El desplazamiento de la angustia por la suerte individual a la responsabilidad histórica de crear un
mundo más humano y solidario es lo más opuesto al solipsismo egocéntrico y la garantía más honda de
madurez psíquica en el enfrentamiento con la realidad sin subterfugios de ninguna especie. Sobre todo cuando
esa responsabilidad no se siente como un peso, como una exigencia desproporcionada y aterradora, sino
como el resultado de un crecimiento interno. Se trata, en efecto, de una madurez donde el interés se desplaza
de lo que le ocurrirá a la persona a lo que cada ser humano puede añadir -y de una manera definitiva- a la
historia del universo con una obra creadora de amor. No interesa si seré premiado o castigado, sino que
quedará como definitivo de mi aporte creador, único y personal, a la historia de todos.
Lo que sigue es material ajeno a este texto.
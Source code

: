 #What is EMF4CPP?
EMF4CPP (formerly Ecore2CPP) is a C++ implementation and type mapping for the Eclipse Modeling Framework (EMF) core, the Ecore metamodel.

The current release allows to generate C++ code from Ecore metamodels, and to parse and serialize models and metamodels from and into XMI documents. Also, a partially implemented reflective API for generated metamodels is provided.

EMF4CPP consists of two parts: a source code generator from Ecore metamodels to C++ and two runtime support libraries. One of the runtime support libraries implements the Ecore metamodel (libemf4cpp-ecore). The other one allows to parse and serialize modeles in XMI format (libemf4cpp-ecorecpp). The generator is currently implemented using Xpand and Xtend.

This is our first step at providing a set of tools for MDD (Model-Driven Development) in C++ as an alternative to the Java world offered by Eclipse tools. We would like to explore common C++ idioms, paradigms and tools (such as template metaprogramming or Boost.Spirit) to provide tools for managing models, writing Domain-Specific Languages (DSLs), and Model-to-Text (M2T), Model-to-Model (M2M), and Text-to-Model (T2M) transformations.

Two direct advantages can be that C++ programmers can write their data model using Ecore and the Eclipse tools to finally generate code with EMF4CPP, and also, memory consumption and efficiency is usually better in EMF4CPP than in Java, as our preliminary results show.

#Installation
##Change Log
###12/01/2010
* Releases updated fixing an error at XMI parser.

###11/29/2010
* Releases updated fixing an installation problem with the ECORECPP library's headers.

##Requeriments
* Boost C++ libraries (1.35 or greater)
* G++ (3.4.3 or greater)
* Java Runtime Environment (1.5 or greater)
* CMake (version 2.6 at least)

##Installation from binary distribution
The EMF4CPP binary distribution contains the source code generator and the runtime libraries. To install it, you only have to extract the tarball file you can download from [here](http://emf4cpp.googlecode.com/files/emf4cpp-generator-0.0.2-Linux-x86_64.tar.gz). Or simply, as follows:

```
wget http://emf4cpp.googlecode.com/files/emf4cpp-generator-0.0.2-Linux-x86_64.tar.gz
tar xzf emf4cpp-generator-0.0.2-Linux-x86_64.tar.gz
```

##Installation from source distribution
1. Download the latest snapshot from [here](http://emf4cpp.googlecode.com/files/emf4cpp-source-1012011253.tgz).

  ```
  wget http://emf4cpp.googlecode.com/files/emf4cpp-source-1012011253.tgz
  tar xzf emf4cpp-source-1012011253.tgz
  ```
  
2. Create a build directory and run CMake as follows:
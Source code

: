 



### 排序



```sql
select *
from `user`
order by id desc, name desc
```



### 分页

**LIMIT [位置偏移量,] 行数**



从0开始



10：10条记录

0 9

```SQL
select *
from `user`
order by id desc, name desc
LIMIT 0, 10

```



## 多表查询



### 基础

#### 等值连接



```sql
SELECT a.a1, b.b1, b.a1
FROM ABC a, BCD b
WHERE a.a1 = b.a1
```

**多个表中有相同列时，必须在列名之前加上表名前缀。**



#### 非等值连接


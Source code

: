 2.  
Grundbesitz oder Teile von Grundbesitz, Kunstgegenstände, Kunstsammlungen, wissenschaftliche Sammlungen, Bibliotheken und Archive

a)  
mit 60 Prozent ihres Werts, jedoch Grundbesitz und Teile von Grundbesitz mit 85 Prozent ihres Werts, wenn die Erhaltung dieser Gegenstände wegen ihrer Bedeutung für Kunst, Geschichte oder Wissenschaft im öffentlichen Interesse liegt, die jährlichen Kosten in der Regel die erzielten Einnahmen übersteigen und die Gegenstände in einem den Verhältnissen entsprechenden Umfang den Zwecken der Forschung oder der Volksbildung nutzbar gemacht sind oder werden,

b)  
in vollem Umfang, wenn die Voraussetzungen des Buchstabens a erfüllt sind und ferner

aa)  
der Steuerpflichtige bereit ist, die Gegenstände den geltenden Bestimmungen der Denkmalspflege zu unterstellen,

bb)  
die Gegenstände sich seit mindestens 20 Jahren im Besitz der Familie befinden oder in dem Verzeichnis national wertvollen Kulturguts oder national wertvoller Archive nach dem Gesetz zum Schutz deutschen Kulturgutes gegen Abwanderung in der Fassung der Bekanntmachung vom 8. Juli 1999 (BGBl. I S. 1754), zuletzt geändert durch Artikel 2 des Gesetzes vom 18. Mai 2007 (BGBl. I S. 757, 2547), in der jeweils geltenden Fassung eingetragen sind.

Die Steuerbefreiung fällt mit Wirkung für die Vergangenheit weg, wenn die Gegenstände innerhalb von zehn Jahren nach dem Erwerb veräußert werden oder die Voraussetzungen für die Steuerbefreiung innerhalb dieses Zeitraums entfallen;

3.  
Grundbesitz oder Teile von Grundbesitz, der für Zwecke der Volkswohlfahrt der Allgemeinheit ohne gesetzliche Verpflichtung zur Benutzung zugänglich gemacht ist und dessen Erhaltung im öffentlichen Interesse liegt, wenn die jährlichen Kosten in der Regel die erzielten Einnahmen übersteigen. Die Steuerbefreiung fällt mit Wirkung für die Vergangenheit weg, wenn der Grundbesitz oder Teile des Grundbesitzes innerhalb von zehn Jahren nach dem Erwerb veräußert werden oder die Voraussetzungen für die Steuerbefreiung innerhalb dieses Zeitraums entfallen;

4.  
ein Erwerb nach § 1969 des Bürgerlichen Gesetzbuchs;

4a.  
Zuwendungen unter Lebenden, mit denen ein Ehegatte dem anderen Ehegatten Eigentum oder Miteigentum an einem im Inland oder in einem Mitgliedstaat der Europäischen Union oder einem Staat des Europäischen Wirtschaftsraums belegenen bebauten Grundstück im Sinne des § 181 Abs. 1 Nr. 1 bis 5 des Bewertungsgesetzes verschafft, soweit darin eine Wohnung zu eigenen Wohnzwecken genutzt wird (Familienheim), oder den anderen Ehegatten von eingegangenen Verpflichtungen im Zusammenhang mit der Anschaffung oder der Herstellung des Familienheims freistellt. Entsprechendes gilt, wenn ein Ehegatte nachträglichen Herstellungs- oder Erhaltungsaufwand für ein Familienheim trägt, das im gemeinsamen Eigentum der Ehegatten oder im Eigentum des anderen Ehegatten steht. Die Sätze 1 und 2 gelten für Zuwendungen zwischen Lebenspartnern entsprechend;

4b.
Y no se trata de crear, en una proporción que sería irreal y desproporcionada con nuestras fuerzas. Cada
acto de amor que contesta de manera ajustada a las pequeñas exigencias concretas y reales de un hermano es
ya creación. Desde una humilde sonrisa al más ambicioso plan político o social. En efecto, lo que la hace
creadora de algo definitivo no es su dimensión externa, sino la fuerza interna, infalible, del amor que se resiste
al fuego destructor (metafórico) y nos introduce -como dice el Vaticano II- en lo que la primera comunidad
cristiana formuló como su más grande anuncio de esperanza: «el nuevo cielo (de Dios) y la nueva tierra (de los
hombres)" (2 Pe 3,13; Ap. 21,1).

Obra realizada durante la vida


El segundo aspecto de este mismo énfasis que contiene el lenguaje figurado de esta descripción paulina
del juicio, es que permite desligar ese mismo juicio del acento que parecía menester poner, de alguna manera,
explícita o implícita, en el último momento. Una pluralidad de obras obligaba, claro está, a señalar cuál de
ellas significaría un sí o un no dado a Dios. De lo contrario el hombre no sabría dónde ni cuándo se jugaba su
destino. De ahí asimismo, la parafernalia inhumana y monstruosa con que los seres próximos del moribundo
pretendían extraer de él un sí a Dios que lo salvara en el último instante. Así como el terror frente a la muerte
súbita, sin tiempo para ejercer una opción consciente supuestamente decisiva.
La historia de cada hombre forma un todo. Y como un todo será juzgada. Que la muerte venga antes o
después no altera esa unidad singular. Y esa historia vehicula una doble fuerza creadora: el doble amor mutuo.
El amor de Dios al hombre y el amor del hombre al hermano. Y esa unidad invertida en la historia tendrá más o
menos amor, más o menos de ese elemento absoluto, creador y definitivo. Y si llegara a faltar en el hombre,
no por culpa suya sino por la brevedad de su historia o por la debilidad de su mente, la capacidad de
responder activamente al amor de Dios, éste solo bastará para salvarlo (1 Cor 3,15). De ahí procede esa
certidumbre de la salvación de la humanidad como un todo.